While searching through her dead mother’s possessions, Anna Bain finds an old journal of her father’s, a discovery that she hopes will offer clarity about a person she never really knew. So begins Chibundu Onuzo’s third novel, Sankofa, an enjoyably readable novel that raises questions of belonging and the search for personal roots.
Francis Aggrey’s diary offers important clues about his identity. He was a young student from a small West African country, here fictionalized as Bamana but bearing some resemblance to Ghana, and attended college in 1970s London. He boarded with a white Welsh family and began a romantic relationship with the younger daughter, Bronwen—Anna’s mother—before becoming involved in radical politics and returning to Bamana.
Anna is shocked to find out that after years of political activism, Francis became the prime minister of his country under the name Kofi Adjei. Even more amazing, the former leader is still alive. Upon learning this information, Anna finds herself at a crux in her own life, separated from her husband and with no real ties to London, and so she journeys to Bamana to find her father.
One of the strengths of Sankofa is that Anna must consistently confront notions of difference and acceptance.
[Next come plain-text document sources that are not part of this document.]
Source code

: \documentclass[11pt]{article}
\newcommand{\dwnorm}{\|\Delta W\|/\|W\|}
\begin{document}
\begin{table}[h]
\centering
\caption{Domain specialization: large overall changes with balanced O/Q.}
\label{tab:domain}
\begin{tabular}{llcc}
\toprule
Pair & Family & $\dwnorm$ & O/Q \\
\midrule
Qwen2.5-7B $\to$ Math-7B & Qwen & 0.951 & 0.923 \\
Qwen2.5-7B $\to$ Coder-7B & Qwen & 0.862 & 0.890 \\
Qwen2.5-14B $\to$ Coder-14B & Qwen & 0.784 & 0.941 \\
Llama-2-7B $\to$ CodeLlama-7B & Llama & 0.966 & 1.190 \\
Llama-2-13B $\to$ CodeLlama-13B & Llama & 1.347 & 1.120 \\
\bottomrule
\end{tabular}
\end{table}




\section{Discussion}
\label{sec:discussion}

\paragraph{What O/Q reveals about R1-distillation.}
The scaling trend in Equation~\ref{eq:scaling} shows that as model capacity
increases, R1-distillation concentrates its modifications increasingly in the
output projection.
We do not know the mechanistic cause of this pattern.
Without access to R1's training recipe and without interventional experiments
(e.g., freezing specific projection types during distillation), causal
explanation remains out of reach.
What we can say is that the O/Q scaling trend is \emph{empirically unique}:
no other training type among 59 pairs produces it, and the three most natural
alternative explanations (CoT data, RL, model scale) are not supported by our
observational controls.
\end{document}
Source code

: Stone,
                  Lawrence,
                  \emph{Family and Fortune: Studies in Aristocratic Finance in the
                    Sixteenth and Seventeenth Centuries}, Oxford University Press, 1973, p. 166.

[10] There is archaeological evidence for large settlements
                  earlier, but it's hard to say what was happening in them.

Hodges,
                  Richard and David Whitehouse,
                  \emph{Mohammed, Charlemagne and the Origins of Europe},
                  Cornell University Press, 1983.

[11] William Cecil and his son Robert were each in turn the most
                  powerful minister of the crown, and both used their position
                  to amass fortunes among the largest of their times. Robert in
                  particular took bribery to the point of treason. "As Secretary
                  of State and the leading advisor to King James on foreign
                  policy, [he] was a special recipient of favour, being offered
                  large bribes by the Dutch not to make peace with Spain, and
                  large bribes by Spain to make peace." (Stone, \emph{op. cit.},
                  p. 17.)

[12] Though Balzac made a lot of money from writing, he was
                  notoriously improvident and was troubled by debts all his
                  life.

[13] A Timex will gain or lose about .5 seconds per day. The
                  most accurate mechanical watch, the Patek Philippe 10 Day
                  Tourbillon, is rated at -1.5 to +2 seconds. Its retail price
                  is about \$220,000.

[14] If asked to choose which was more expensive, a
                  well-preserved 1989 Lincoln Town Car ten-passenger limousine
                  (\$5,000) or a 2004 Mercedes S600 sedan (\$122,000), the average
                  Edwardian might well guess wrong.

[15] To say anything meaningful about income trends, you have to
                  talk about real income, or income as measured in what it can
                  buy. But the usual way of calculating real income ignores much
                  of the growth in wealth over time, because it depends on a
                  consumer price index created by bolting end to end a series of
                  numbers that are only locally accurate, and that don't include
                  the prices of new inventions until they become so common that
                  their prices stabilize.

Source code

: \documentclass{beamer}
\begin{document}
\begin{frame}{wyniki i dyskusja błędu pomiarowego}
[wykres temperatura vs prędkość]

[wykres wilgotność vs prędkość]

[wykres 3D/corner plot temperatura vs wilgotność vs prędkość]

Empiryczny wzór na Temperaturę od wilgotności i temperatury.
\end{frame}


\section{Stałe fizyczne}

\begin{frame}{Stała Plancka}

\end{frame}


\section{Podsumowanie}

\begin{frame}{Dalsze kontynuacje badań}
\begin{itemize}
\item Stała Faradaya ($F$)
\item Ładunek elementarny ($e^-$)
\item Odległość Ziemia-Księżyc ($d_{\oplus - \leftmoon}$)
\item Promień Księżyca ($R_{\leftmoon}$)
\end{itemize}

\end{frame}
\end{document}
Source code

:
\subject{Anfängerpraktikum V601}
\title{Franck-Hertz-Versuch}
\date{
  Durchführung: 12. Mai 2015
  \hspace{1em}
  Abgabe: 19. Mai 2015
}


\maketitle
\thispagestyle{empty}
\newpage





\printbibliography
She was never comfortable growing up biracial in 1980s London, and her experience in Bamana is no less disorienting, especially because she passes for white among the local population. It is even more challenging for her to hear reports about her father that aren’t positive; as much as he has accomplished for his country, there are rumors that he suppressed free speech and quashed student rebellions. Yet there is no question that for Anna, meeting her father provides a sense of stability and of self that she’s never really known.
Onuzo’s disarmingly frank novel contends with complex issues of identity and prejudice, and it doesn’t sugarcoat its depiction of the fractured history of a developing country. Onuzo sets Anna on a path that can only be completed when she begins to come to terms with her past.